Rodaborn / OT von Triptis


Der Stein am
Original-Standort

Privat-Aufnahme
U. Gembusch

Abbildung bei
Störzner (1988)

PLZ: 07819

GPS:

Standort: Zwischengelagert im Hof des Stadtmuseum Tiriptis.

Größe / Material: 20-40:100:40 / Sandstein

Geschichte: Der Stein lagert zur Zeit im Hof des Stadtmuseums Triptis. Es ist geplant, den Stein nach Abschluss der Bauarbeiten am alten Platz wieder aufzustellen
Der ursprüngliche Standort war ca. 50m nordöstlich der Autobahnraststätte Rodaborn, am südöstlichen Rand des Fahrweges der parallel zu Autobahn verläuft, unter einer Eiche. Er wurde dort "Franzosenstein" genannt.

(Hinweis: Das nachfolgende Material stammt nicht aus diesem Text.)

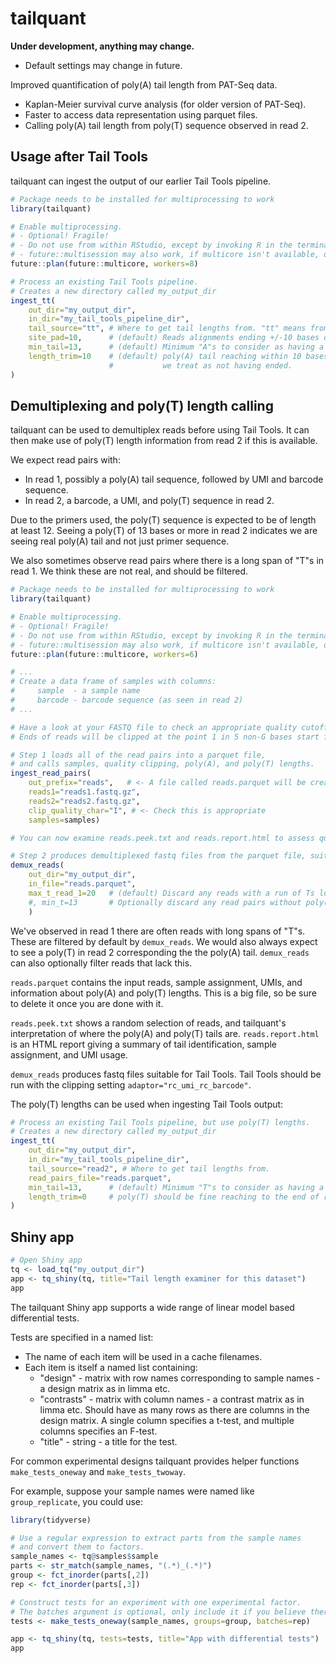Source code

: # tailquant

**Under development, anything may change.**

* Default settings may change in future.

Improved quantification of poly(A) tail length from PAT-Seq data.

* Kaplan-Meier survival curve analysis (for older version of PAT-Seq).
* Faster to access data representation using parquet files.
* Calling poly(A) tail length from poly(T) sequence observed in read 2.


## Usage after Tail Tools

tailquant can ingest the output of our earlier Tail Tools pipeline.

```r
# Package needs to be installed for multiprocessing to work
library(tailquant)

# Enable multiprocessing.
# - Optional! Fragile!
# - Do not use from within RStudio, except by invoking R in the terminal.
# - future::multisession may also work, if multicore isn't available, or it may also fail.
future::plan(future::multicore, workers=8)

# Process an existing Tail Tools pipeline.
# Creates a new directory called my_output_dir
ingest_tt(
    out_dir="my_output_dir", 
    in_dir="my_tail_tools_pipeline_dir",
    tail_source="tt", # Where to get tail lengths from. "tt" means from Tail Tools output.
    site_pad=10,      # (default) Reads alignments ending +/-10 bases of a site are examined.
    min_tail=13,      # (default) Minimum "A"s to consider as having a poly(A) tail.
    length_trim=10    # (default) poly(A) tail reaching within 10 bases of the end 
                      #           we treat as not having ended.
)
```


## Demultiplexing and poly(T) length calling

tailquant can be used to demultiplex reads before using Tail Tools. It can then make use of poly(T) length information from read 2 if this is available.

We expect read pairs with:

* In read 1, possibly a poly(A) tail sequence, followed by UMI and barcode sequence.
* In read 2, a barcode, a UMI, and poly(T) sequence in read 2.

Due to the primers used, the poly(T) sequence is expected to be of length at least 12. Seeing a poly(T) of 13 bases or more in read 2 indicates we are seeing real poly(A) tail and not just primer sequence.

We also sometimes observe read pairs where there is a long span of "T"s in read 1. We think these are not real, and should be filtered. 

```r
# Package needs to be installed for multiprocessing to work
library(tailquant)

# Enable multiprocessing.
# - Optional! Fragile!
# - Do not use from within RStudio, except by invoking R in the terminal.
# - future::multisession may also work, if multicore isn't available, or it may also fail.
future::plan(future::multicore, workers=6)

# ... 
# Create a data frame of samples with columns:
#     sample  - a sample name
#     barcode - barcode sequence (as seen in read 2)
# ...

# Have a look at your FASTQ file to check an appropriate quality cutoff.
# Ends of reads will be clipped at the point 1 in 5 non-G bases start falling below this quality.

# Step 1 loads all of the read pairs into a parquet file, 
# and calls samples, quality clipping, poly(A), and poly(T) lengths.
ingest_read_pairs(
    out_prefix="reads",   # <- A file called reads.parquet will be created
    reads1="reads1.fastq.gz",
    reads2="reads2.fastq.gz",
    clip_quality_char="I", # <- Check this is appropriate
    samples=samples)

# You can now examine reads.peek.txt and reads.report.html to assess quality.

# Step 2 produces demultiplexed fastq files from the parquet file, suitable for Tail Tools.
demux_reads(
    out_dir="my_output_dir", 
    in_file="reads.parquet",
    max_t_read_1=20   # (default) Discard any reads with a run of Ts longer than this in read 1
    #, min_t=13       # Optionally discard any read pairs without poly(T) in read 2 
    )

```

We've observed in read 1 there are often reads with long spans of "T"s. These are filtered by default by `demux_reads`. We would also always expect to see a poly(T) in read 2 corresponding the the poly(A) tail. `demux_reads` can also optionally filter reads that lack this.

`reads.parquet` contains the input reads, sample assignment, UMIs, and information about poly(A) and poly(T) lengths. This is a big file, so be sure to delete it once you are done with it.

`reads.peek.txt` shows a random selection of reads, and tailquant's interpretation of where the poly(A) and poly(T) tails are. `reads.report.html` is an HTML report giving a summary of tail identification, sample assignment, and UMI usage.

`demux_reads` produces fastq files suitable for Tail Tools. Tail Tools should be run with the clipping setting `adaptor="rc_umi_rc_barcode"`.

The poly(T) lengths can be used when ingesting Tail Tools output:

```r
# Process an existing Tail Tools pipeline, but use poly(T) lengths.
# Creates a new directory called my_output_dir
ingest_tt(
    out_dir="my_output_dir", 
    in_dir="my_tail_tools_pipeline_dir",
    tail_source="read2", # Where to get tail lengths from.
    read_pairs_file="reads.parquet",
    min_tail=13,      # (default) Minimum "T"s to consider as having a poly(A) tail.
    length_trim=0     # poly(T) should be fine reaching to the end of read2.
)
```


## Shiny app

```r
# Open Shiny app
tq <- load_tq("my_output_dir")
app <- tq_shiny(tq, title="Tail length examiner for this dataset")
app
```

The tailquant Shiny app supports a wide range of linear model based differential tests. 

Tests are specified in a named list:

* The name of each item will be used in a cache filenames.
* Each item is itself a named list containing:
    * "design" - matrix with row names corresponding to sample names - a design matrix as in limma etc.
    * "contrasts" - matrix with column names - a contrast matrix as in limma etc. Should have as many rows as there are columns in the design matrix. A single column specifies a t-test, and multiple columns specifies an F-test.
    * "title" - string - a title for the test.

For common experimental designs tailquant provides helper functions `make_tests_oneway` and `make_tests_twoway`.

For example, suppose your sample names were named like `group_replicate`, you could use:

```r
library(tidyverse)

# Use a regular expression to extract parts from the sample names
# and convert them to factors.
sample_names <- tq@samples$sample
parts <- str_match(sample_names, "(.*)_(.*)")
group <- fct_inorder(parts[,2])
rep <- fct_inorder(parts[,3])

# Construct tests for an experiment with one experimental factor.
# The batches argument is optional, only include it if you believe there is a batch effect.
tests <- make_tests_oneway(sample_names, groups=group, batches=rep)

app <- tq_shiny(tq, tests=tests, title="App with differential tests")
app
```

Laut Auskunft aus dem Stadtarchiv zählte der Stein schon immer zu Triptis, nicht zu Oberpöllnitz. Rodaborn zählt als Wohnplatz zu Triptis, Oberpöllnitz ist durch Eingemeindung zu Triptis gekommen.

Roh behauener, länglicher Steinblock mit verrundeten Kantren, flach liegend. Auf der oberen Fläche linear eingeritzt: Längsrille, die von einer größeren und einer kleineren Querrille gekreuzt wird, so daß der Eindruck eines Doppelkreuzes entsteht. Stärkere oberflächliche Verwitterung. (Störzner 1988)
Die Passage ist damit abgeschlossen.